Playing at 2023 World Cup? Bring it on, says Vermeulen
Series against the Lions was supposed to be his swansong but talismanic eigthman is not done yet
The series against the British & Irish Lions was supposed to be his swansong but for Duane Vermeulen, the Fat Lady has barely cleared her throat.
Vermeulen, of course, was conspicuous by his absence in the Lions series due to an ankle injury, which has given one of the talismanic figures of the Springboks’ 2019 Rugby World Cup success the opportunity to rethink the moment he will ride into the sunset.

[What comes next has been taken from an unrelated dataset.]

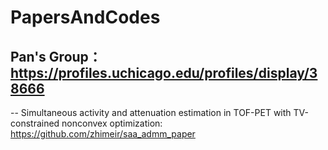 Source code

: # PapersAndCodes

## Pan's Group： https://profiles.uchicago.edu/profiles/display/38666
-- Simultaneous activity and attenuation estimation in TOF-PET with TV-constrained nonconvex optimization: https://github.com/zhimeir/saa_admm_paper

“I'm here,” Vermeulen said with a broad grin from Queensland where the Springboks are in quarantine in preparation for the remainder of the Rugby Championship. He has recovered from the injury and is likely to see action when the Boks tackle the Wallabies on Sunday a week.
“You’ll keep on pushing for as long as you can until you can’t keep up any more,” said the 35-year-old.
Ever the team man, Vermeulen was keen to point out he has no intention of overstaying his welcome and that his continued presence in the Bok set-up has to be predicated on performance and form.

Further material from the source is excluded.